**Problem:** Exactly as written, give again the line with "Statistics-based & Aggregations" and all subsequent lines through the end of the records.
== Extracted data ==
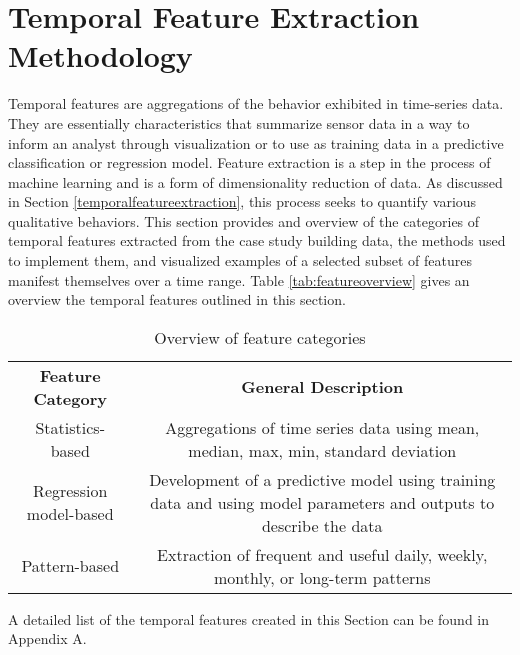 \section{Temporal Feature Extraction Methodology}
\label{sec:featureextraction}

Temporal features are aggregations of the behavior exhibited in time-series data. They are essentially characteristics that summarize sensor data in a way to inform an analyst through visualization or to use as training data in a predictive classification or regression model. Feature extraction is a step in the process of machine learning and is a form of dimensionality reduction of data. As discussed in Section \ref{temporalfeatureextraction}, this process seeks to quantify various qualitative behaviors. This section provides and overview of the categories of temporal features extracted from the case study building data, the methods used to implement them, and visualized examples of a selected subset of features manifest themselves over a time range. Table \ref{tab:featureoverview} gives an overview the temporal features outlined in this section.

\begin{table} 
    \begin{tabular}{ c c }
        \textbf{Feature Category} &  \textbf{General Description}\\ 
        Statistics-based & Aggregations of time series data using mean, median, max, min, standard deviation \\ 
        Regression model-based & Development of a predictive model using training data and using model parameters and outputs to describe the data \\ 
        Pattern-based &  Extraction of frequent and useful daily, weekly, monthly, or long-term patterns\\ 
    \end{tabular} 
    \caption{Overview of feature categories}
\end{table}
\label{tab:featureoverview}

 A detailed list of the temporal features created in this Section can be found in Appendix A.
===
**Result for this task:**
        Statistics-based & Aggregations of time series data using mean, median, max, min, standard deviation \\ 
        Regression model-based & Development of a predictive model using training data and using model parameters and outputs to describe the data \\ 
        Pattern-based &  Extraction of frequent and useful daily, weekly, monthly, or long-term patterns\\ 
    \end{tabular} 
    \caption{Overview of feature categories}
\end{table}
\label{tab:featureoverview}

 A detailed list of the temporal features created in this Section can be found in Appendix A.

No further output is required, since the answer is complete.